Once they were outside, she quickened her step a half pace to dislodge his hand from her body. They walked a block in silence to the edge of a small park. The air was brisk and cleared her head a bit, even as the alcohol calmed her nerves and dulled her senses. I can handle this child, she told herself. Everything will be just fine.
The boy motioned through the gates. The gesture was diffident, almost abashed, and part of her wondered if he’d ever been unchaperoned in the company of a female.
She shook her head. “Let’s see that ID.”
The boy grinned again, reached inside his jacket. Naz saw the Henry Poole label and congratulated herself for guessing his suit’s origins, then chided herself for losing focus. He brought out a slim wallet and flicked it open. Instead of a badge, she saw a simple white identification card.
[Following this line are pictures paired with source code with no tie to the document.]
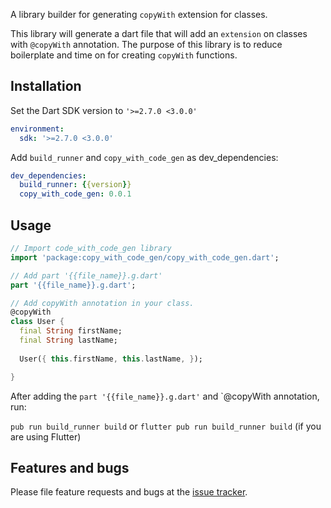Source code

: A library builder for generating `copyWith` extension for classes. 

This library will generate a dart file that will add an `extension` on classes with `@copyWith` annotation.
The purpose of this library is to reduce boilerplate and time on for creating `copyWith` functions.   

## Installation

Set the Dart SDK version to `'>=2.7.0 <3.0.0'`
```yaml
environment:
  sdk: '>=2.7.0 <3.0.0'
```

Add `build_runner` and `copy_with_code_gen` as dev_dependencies:

```yaml
dev_dependencies:
  build_runner: {{version}}
  copy_with_code_gen: 0.0.1
```

## Usage

```dart
// Import code_with_code_gen library
import 'package:copy_with_code_gen/copy_with_code_gen.dart';

// Add part '{{file_name}}.g.dart'
part '{{file_name}}.g.dart';

// Add copyWith annotation in your class.
@copyWith
class User {
  final String firstName;
  final String lastName;
  
  User({ this.firstName, this.lastName, });

}
```

After adding the `part '{{file_name}}.g.dart'` and `@copyWith annotation, run:

`pub run build_runner build` or `flutter pub run build_runner build` (if you are using Flutter)

## Features and bugs

Please file feature requests and bugs at the [issue tracker](https://github.com/krgutierrez/copy_with_code_gen/issues).

[tracker]: https://github.com/krgutierrez/copy_with_code_gen/issues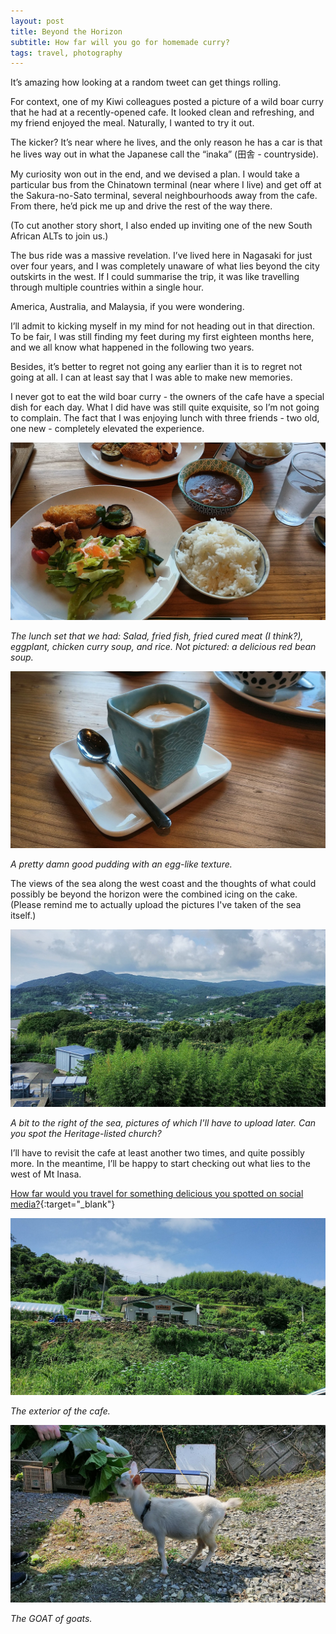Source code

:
 ```yaml
---
layout: post
title: Beyond the Horizon
subtitle: How far will you go for homemade curry?
tags: travel, photography
---
```


It’s amazing how looking at a random tweet can get things rolling.

For context, one of my Kiwi colleagues posted a picture of a wild boar curry that he had at a recently-opened cafe. It looked clean and refreshing, and my friend enjoyed the meal. Naturally, I wanted to try it out.

The kicker? It’s near where he lives, and the only reason he has a car is that he lives way out in what the Japanese call the “inaka” (田舎 - countryside).

My curiosity won out in the end, and we devised a plan. I would take a particular bus from the Chinatown terminal (near where I live) and get off at the Sakura-no-Sato terminal, several neighbourhoods away from the cafe. From there, he’d pick me up and drive the rest of the way there.

(To cut another story short, I also ended up inviting one of the new South African ALTs to join us.)

The bus ride was a massive revelation. I’ve lived here in Nagasaki for just over four years, and I was completely unaware of what lies beyond the city outskirts in the west. If I could summarise the trip, it was like travelling through multiple countries within a single hour.

America, Australia, and Malaysia, if you were wondering.

I’ll admit to kicking myself in my mind for not heading out in that direction. To be fair, I was still finding my feet during my first eighteen months here, and we all know what happened in the following two years.

Besides, it’s better to regret not going any earlier than it is to regret not going at all. I can at least say that I was able to make new memories.

I never got to eat the wild boar curry - the owners of the cafe have a special dish for each day. What I did have was still quite exquisite, so I’m not going to complain. The fact that I was enjoying lunch with three friends - two old, one new - completely elevated the experience.

![Salad, fried fish, fried ham, eggplant, curry soup, and rice](/assets/img/210822/Lunch.jpg)

<i>The lunch set that we had: Salad, fried fish, fried cured meat (I think?), eggplant, chicken curry soup, and rice. Not pictured: a delicious red bean soup.</i>

![Japanese-style pudding](/assets/img/210822/Pudding.jpg)
  
 <i>A pretty damn good pudding with an egg-like texture.</i>

The views of the sea along the west coast and the thoughts of what could possibly be beyond the horizon were the combined icing on the cake. (Please remind me to actually upload the pictures I've taken of the sea itself.)

![Japanese countryside with buildings scattered amongst the hills](/assets/img/210822/OMGWHATAVIEW.jpg)

<i>A bit to the right of the sea, pictures of which I'll have to upload later. Can you spot the Heritage-listed church?</i>

I’ll have to revisit the cafe at least another two times, and quite possibly more. In the meantime, I’ll be happy to start checking out what lies to the west of Mt Inasa.

[How far would you travel for something delicious you spotted on social media?](https://twitter.com/RBurn_Ave_Zach/status/1561947185427582977){:target="_blank"}

![The exterior of a cafe in a rural area on a nice clear day](/assets/img/210822/Outer-view.jpg)

<i>The exterior of the cafe.</i>

![A baby goat on a leash eating some leaves](/assets/img/210822/Based-Goat.jpg)

<i>The GOAT of goats.</i>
His employer’s name had been printed in full, and she had to squint to read the tiny letters in the faint light.
She looked up at him. “Do you really expect me to believe this?”
The boy shrugged, as if acknowledging the incongruity of someone as young and innocent looking as him belonging to such an organization. As he slipped his wallet back inside his suit, he said, “Do you remember a man by the name of Kermit Roosevelt?”
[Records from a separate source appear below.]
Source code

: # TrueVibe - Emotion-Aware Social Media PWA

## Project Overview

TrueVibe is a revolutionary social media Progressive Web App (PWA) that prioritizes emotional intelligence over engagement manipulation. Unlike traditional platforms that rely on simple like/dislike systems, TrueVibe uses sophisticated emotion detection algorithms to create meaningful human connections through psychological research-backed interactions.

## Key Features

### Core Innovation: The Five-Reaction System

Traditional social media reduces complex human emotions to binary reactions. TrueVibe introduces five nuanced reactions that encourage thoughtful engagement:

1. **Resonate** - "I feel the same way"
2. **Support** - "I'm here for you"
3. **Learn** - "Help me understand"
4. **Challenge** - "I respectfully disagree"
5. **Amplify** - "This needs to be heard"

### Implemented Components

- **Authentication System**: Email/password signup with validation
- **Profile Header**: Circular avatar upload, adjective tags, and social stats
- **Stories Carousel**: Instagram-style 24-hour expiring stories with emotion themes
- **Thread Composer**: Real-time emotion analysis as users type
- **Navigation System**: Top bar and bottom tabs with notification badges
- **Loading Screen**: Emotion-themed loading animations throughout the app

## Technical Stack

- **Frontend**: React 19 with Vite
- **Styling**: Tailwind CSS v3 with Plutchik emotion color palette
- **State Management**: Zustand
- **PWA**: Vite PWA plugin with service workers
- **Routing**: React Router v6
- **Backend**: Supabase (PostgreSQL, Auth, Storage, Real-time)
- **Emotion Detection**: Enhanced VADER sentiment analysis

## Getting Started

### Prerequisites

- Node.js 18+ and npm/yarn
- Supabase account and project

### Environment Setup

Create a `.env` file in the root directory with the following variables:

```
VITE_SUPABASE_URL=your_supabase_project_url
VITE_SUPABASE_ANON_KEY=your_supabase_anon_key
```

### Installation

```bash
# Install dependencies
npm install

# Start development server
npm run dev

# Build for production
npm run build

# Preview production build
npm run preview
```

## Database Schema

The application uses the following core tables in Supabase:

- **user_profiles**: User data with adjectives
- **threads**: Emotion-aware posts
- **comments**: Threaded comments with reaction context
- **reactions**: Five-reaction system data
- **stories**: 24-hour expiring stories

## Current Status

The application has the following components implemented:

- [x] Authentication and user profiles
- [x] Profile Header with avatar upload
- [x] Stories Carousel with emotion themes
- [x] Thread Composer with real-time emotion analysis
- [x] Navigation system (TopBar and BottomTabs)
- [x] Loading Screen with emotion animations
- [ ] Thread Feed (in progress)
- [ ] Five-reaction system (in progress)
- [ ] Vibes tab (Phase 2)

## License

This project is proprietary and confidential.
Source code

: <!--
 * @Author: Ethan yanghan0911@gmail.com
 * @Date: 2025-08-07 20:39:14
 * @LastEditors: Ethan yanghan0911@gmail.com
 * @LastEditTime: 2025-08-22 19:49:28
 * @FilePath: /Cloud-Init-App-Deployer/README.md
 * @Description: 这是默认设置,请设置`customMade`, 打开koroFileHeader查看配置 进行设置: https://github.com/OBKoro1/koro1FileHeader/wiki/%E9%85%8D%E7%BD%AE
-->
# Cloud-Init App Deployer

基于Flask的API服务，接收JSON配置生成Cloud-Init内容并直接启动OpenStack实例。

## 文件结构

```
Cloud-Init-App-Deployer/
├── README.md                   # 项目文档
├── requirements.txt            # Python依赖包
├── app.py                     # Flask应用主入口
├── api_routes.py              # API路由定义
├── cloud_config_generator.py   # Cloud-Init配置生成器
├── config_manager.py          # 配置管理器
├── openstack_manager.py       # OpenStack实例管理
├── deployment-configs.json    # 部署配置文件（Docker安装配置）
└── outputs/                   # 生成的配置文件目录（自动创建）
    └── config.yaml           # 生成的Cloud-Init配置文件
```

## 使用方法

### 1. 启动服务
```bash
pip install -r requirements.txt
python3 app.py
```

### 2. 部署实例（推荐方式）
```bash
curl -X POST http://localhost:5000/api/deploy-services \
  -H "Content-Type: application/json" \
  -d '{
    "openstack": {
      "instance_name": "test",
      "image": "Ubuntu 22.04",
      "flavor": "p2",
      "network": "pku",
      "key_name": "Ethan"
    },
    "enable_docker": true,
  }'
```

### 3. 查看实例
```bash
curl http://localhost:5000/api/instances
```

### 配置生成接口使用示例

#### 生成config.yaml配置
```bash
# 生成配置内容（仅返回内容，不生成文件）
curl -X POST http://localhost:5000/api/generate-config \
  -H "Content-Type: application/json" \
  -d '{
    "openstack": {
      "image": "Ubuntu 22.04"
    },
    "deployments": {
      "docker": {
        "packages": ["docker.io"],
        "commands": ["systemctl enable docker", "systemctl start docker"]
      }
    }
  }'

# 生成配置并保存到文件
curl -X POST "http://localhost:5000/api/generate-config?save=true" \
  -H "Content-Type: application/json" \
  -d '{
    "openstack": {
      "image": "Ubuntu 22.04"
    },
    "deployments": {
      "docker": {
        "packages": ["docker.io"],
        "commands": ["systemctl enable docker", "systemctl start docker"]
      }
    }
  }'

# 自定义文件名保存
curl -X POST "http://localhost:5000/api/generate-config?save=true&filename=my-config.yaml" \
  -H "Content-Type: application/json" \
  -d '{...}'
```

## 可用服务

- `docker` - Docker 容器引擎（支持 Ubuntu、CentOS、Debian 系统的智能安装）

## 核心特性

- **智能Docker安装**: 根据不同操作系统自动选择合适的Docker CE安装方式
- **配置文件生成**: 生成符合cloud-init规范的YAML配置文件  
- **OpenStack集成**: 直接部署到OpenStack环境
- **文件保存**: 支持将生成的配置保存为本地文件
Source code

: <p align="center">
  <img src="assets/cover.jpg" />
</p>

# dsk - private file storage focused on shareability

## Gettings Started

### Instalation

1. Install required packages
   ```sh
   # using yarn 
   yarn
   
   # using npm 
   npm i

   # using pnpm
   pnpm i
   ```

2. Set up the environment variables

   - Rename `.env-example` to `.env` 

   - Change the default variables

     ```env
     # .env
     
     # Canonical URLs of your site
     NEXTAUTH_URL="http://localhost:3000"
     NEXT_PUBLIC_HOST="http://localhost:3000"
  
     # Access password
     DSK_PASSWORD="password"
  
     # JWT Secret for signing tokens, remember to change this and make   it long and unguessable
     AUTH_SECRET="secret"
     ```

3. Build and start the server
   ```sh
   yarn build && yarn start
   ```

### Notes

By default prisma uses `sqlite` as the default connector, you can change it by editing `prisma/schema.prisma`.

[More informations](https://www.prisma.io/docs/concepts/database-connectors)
Naz’s eyebrows rose. Uncle Kermit had been one of her father’s closest friends and business associates in Tehran, had dined with the family at least once a month.
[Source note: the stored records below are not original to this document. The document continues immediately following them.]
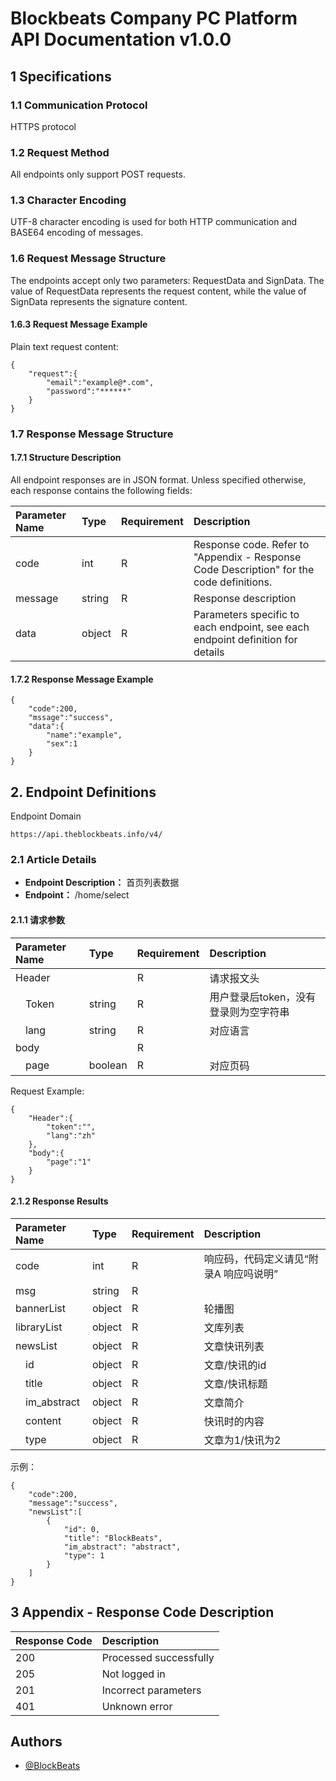 
# Blockbeats Company PC Platform API Documentation v1.0.0

## 1 Specifications

### 1.1 Communication Protocol
HTTPS protocol

### 1.2 Request Method
All endpoints only support POST requests.

### 1.3 Character Encoding
UTF-8 character encoding is used for both HTTP communication and BASE64 encoding of messages.

### 1.6 Request Message Structure
The endpoints accept only two parameters: RequestData and SignData. The value of RequestData represents the request content, while the value of SignData represents the signature content.

#### 1.6.3 Request Message Example
Plain text request content:

```
{
    "request":{
        "email":"example@*.com",
        "password":"******"
    }
}

```

### 1.7 Response Message Structure
#### 1.7.1 Structure Description
All endpoint responses are in JSON format. Unless specified otherwise, each response contains the following fields:

Parameter Name						|Type		|Requirement	|Description  
:----						|:---		|:------	|:---	
code						|int		|R			|Response code. Refer to "Appendix - Response Code Description" for the code definitions.
message						|string		|R			|Response description
data						|object		|R			|Parameters specific to each endpoint, see each endpoint definition for details


#### 1.7.2 Response Message Example

```
{
    "code":200,
    "mssage":"success",
    "data":{
        "name":"example",
        "sex":1
    }
}
```


## 2.  Endpoint Definitions
Endpoint Domain
```
https://api.theblockbeats.info/v4/
```


### 2.1 Article Details
- **Endpoint Description：** 首页列表数据
- **Endpoint：** /home/select

#### 2.1.1 请求参数
  
Parameter Name						|Type		|Requirement	|Description  
:----						|:---		|:------	|:---	
Header						|&nbsp;		|R			|请求报文头
&emsp;Token					|string		|R			|用户登录后token，没有登录则为空字符串
&emsp;lang					|string		|R			|对应语言
body						|&nbsp;		|R			|&nbsp;
&emsp;page					|boolean	|R			|对应页码


Request Example:

```
{
    "Header":{
        "token":"",
        "lang":"zh"
    },
    "body":{
        "page":"1"
    }
}

```


#### 2.1.2 Response Results

Parameter Name							|Type		|Requirement	|Description  
:----						|:---		|:------	|:---	
code						|int		|R			|响应码，代码定义请见“附录A 响应吗说明”
msg							|string		|R			|&nbsp;
bannerList					|object		|R			|轮播图
libraryList					|object		|R			|文库列表
newsList					|object		|R			|文章快讯列表
&emsp;id					|object		|R			|文章/快讯的id
&emsp;title					|object		|R			|文章/快讯标题
&emsp;im_abstract			|object		|R			|文章简介
&emsp;content				|object		|R			|快讯时的内容
&emsp;type					|object		|R			|文章为1/快讯为2

示例：

```
{
    "code":200,
    "message":"success",
    "newsList":[
		{
			"id": 0,
			"title": "BlockBeats",
			"im_abstract": "abstract",
			"type": 1
		}
	]
}
```

## 3 Appendix - Response Code Description

Response Code	|Description  
:----	|:---
200		|Processed successfully
205		|Not logged in
201		|Incorrect parameters
401		|Unknown error



## Authors

- [@BlockBeats](https://theblockbeats.info)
“Mr. Roosevelt was, as they say, our man in Tehran, and your father, owing to his lifelong residence in Persia, was one of his most valuable assets.”
Naz smirked, but it was an act. This boy wasn’t lying. She could tell by the awe in his voice, as much as any sense of his emotions.
“My father was a British citizen. Why would he work for the Central, the Central …” She couldn’t bring herself to say it aloud; the idea of her father as a spy was just too absurd. “Why would he work for the United States rather than the English?”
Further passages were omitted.